(Rendered images with source text)

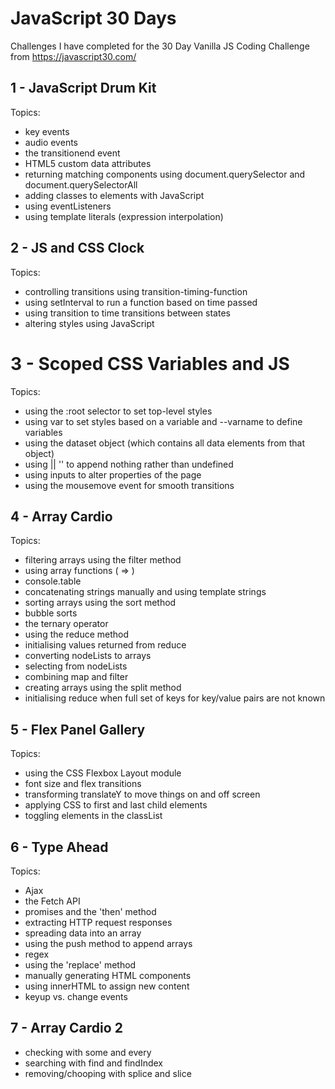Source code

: # JavaScript 30 Days

Challenges I have completed for the 30 Day Vanilla JS Coding Challenge from https://javascript30.com/

## 1 - JavaScript Drum Kit

Topics: 

* key events
* audio events
* the transitionend event
* HTML5 custom data attributes
* returning matching components using document.querySelector and document.querySelectorAll
* adding classes to elements with JavaScript
* using eventListeners
* using template literals (expression interpolation)

## 2 - JS and CSS Clock

Topics: 

* controlling transitions using transition-timing-function
* using setInterval to run a function based on time passed
* using transition to time transitions between states
* altering styles using JavaScript

# 3 - Scoped CSS Variables and JS

Topics:

* using the :root selector to set top-level styles
* using var to set styles based on a variable and --varname to define variables
* using the dataset object (which contains all data elements from that object)
* using || '' to append nothing rather than undefined
* using inputs to alter properties of the page
* using the mousemove event for smooth transitions

## 4 - Array Cardio

Topics:

* filtering arrays using the filter method
* using array functions ( => )
* console.table
* concatenating strings manually and using template strings
* sorting arrays using the sort method
* bubble sorts
* the ternary operator
* using the reduce method
* initialising values returned from reduce
* converting nodeLists to arrays
* selecting from nodeLists
* combining map and filter
* creating arrays using the split method
* initialising reduce when full set of keys for key/value pairs are not known

## 5 - Flex Panel Gallery

Topics: 

* using the CSS Flexbox Layout module
* font size and flex transitions
* transforming translateY to move things on and off screen
* applying CSS to first and last child elements
* toggling elements in the classList

## 6 - Type Ahead

Topics:

* Ajax
* the Fetch API
* promises and the 'then' method
* extracting HTTP request responses
* spreading data into an array
* using the push method to append arrays
* regex
* using the 'replace' method
* manually generating HTML components
* using innerHTML to assign new content
* keyup vs. change events

## 7 - Array Cardio 2

* checking with some and every
* searching with find and findIndex
* removing/chooping with splice and slice




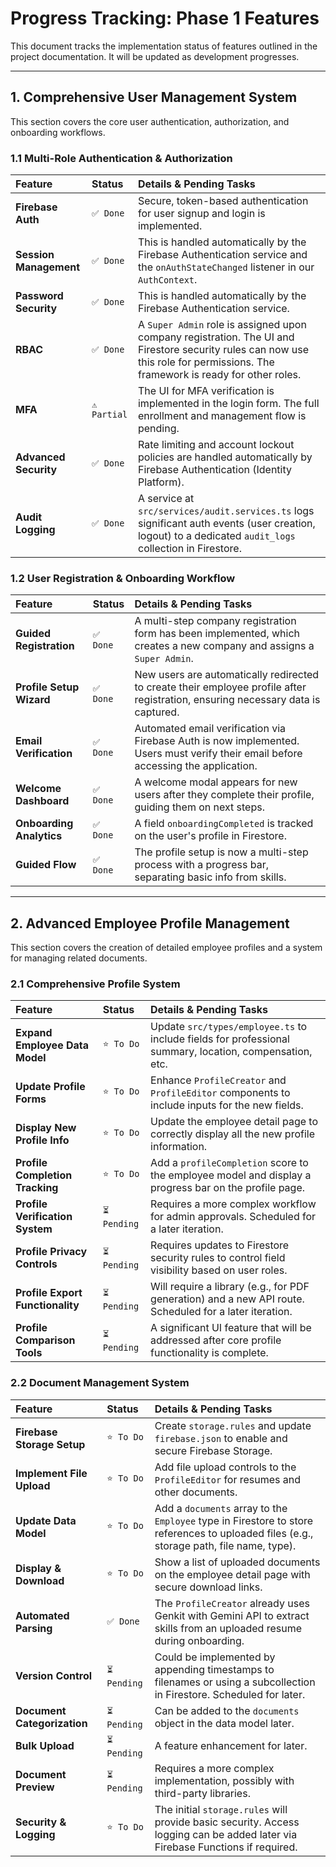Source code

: # Progress Tracking: Phase 1 Features

This document tracks the implementation status of features outlined in the project documentation. It will be updated as development progresses.

---

## 1. Comprehensive User Management System

This section covers the core user authentication, authorization, and onboarding workflows.

### 1.1 Multi-Role Authentication & Authorization

| Feature                | Status       | Details & Pending Tasks                                                                                                                                                        |
| :--------------------- | :----------- | :----------------------------------------------------------------------------------------------------------------------------------------------------------------------------- |
| **Firebase Auth**      | `✅ Done`    | Secure, token-based authentication for user signup and login is implemented.                                                                                                   |
| **Session Management** | `✅ Done`    | This is handled automatically by the Firebase Authentication service and the `onAuthStateChanged` listener in our `AuthContext`.                                               |
| **Password Security**  | `✅ Done`    | This is handled automatically by the Firebase Authentication service.                                                                                                          |
| **RBAC**               | `✅ Done`    | A `Super Admin` role is assigned upon company registration. The UI and Firestore security rules can now use this role for permissions. The framework is ready for other roles. |
| **MFA**                | `⚠️ Partial` | The UI for MFA verification is implemented in the login form. The full enrollment and management flow is pending.                                                              |
| **Advanced Security**  | `✅ Done`    | Rate limiting and account lockout policies are handled automatically by Firebase Authentication (Identity Platform).                                                           |
| **Audit Logging**      | `✅ Done`    | A service at `src/services/audit.services.ts` logs significant auth events (user creation, logout) to a dedicated `audit_logs` collection in Firestore.                        |

### 1.2 User Registration & Onboarding Workflow

| Feature                  | Status    | Details & Pending Tasks                                                                                                            |
| :----------------------- | :-------- | :--------------------------------------------------------------------------------------------------------------------------------- |
| **Guided Registration**  | `✅ Done` | A multi-step company registration form has been implemented, which creates a new company and assigns a `Super Admin`.              |
| **Profile Setup Wizard** | `✅ Done` | New users are automatically redirected to create their employee profile after registration, ensuring necessary data is captured.   |
| **Email Verification**   | `✅ Done` | Automated email verification via Firebase Auth is now implemented. Users must verify their email before accessing the application. |
| **Welcome Dashboard**    | `✅ Done` | A welcome modal appears for new users after they complete their profile, guiding them on next steps.                               |
| **Onboarding Analytics** | `✅ Done` | A field `onboardingCompleted` is tracked on the user's profile in Firestore.                                                       |
| **Guided Flow**          | `✅ Done` | The profile setup is now a multi-step process with a progress bar, separating basic info from skills.                              |

---

## 2. Advanced Employee Profile Management

This section covers the creation of detailed employee profiles and a system for managing related documents.

### 2.1 Comprehensive Profile System

| Feature                          | Status       | Details & Pending Tasks                                                                                 |
| :------------------------------- | :----------- | :------------------------------------------------------------------------------------------------------ |
| **Expand Employee Data Model**   | `⭐ To Do`   | Update `src/types/employee.ts` to include fields for professional summary, location, compensation, etc. |
| **Update Profile Forms**         | `⭐ To Do`   | Enhance `ProfileCreator` and `ProfileEditor` components to include inputs for the new fields.           |
| **Display New Profile Info**     | `⭐ To Do`   | Update the employee detail page to correctly display all the new profile information.                   |
| **Profile Completion Tracking**  | `⭐ To Do`   | Add a `profileCompletion` score to the employee model and display a progress bar on the profile page.   |
| **Profile Verification System**  | `⏳ Pending` | Requires a more complex workflow for admin approvals. Scheduled for a later iteration.                  |
| **Profile Privacy Controls**     | `⏳ Pending` | Requires updates to Firestore security rules to control field visibility based on user roles.           |
| **Profile Export Functionality** | `⏳ Pending` | Will require a library (e.g., for PDF generation) and a new API route. Scheduled for a later iteration. |
| **Profile Comparison Tools**     | `⏳ Pending` | A significant UI feature that will be addressed after core profile functionality is complete.           |

### 2.2 Document Management System

| Feature                     | Status       | Details & Pending Tasks                                                                                                                  |
| :-------------------------- | :----------- | :--------------------------------------------------------------------------------------------------------------------------------------- |
| **Firebase Storage Setup**  | `⭐ To Do`   | Create `storage.rules` and update `firebase.json` to enable and secure Firebase Storage.                                                 |
| **Implement File Upload**   | `⭐ To Do`   | Add file upload controls to the `ProfileEditor` for resumes and other documents.                                                         |
| **Update Data Model**       | `⭐ To Do`   | Add a `documents` array to the `Employee` type in Firestore to store references to uploaded files (e.g., storage path, file name, type). |
| **Display & Download**      | `⭐ To Do`   | Show a list of uploaded documents on the employee detail page with secure download links.                                                |
| **Automated Parsing**       | `✅ Done`    | The `ProfileCreator` already uses Genkit with Gemini API to extract skills from an uploaded resume during onboarding.                    |
| **Version Control**         | `⏳ Pending` | Could be implemented by appending timestamps to filenames or using a subcollection in Firestore. Scheduled for later.                    |
| **Document Categorization** | `⏳ Pending` | Can be added to the `documents` object in the data model later.                                                                          |
| **Bulk Upload**             | `⏳ Pending` | A feature enhancement for later.                                                                                                         |
| **Document Preview**        | `⏳ Pending` | Requires a more complex implementation, possibly with third-party libraries.                                                             |
| **Security & Logging**      | `⭐ To Do`   | The initial `storage.rules` will provide basic security. Access logging can be added later via Firebase Functions if required.           |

Problem ->
Without the pictures, give again exactly the lines above starting at the line containing "assign new content" and ending at the line containing "Phase 1 Features".

Task solution ->
* using innerHTML to assign new content
* keyup vs. change events

## 7 - Array Cardio 2

* checking with some and every
* searching with find and findIndex
* removing/chooping with splice and slice




Source code

: # Progress Tracking: Phase 1 Features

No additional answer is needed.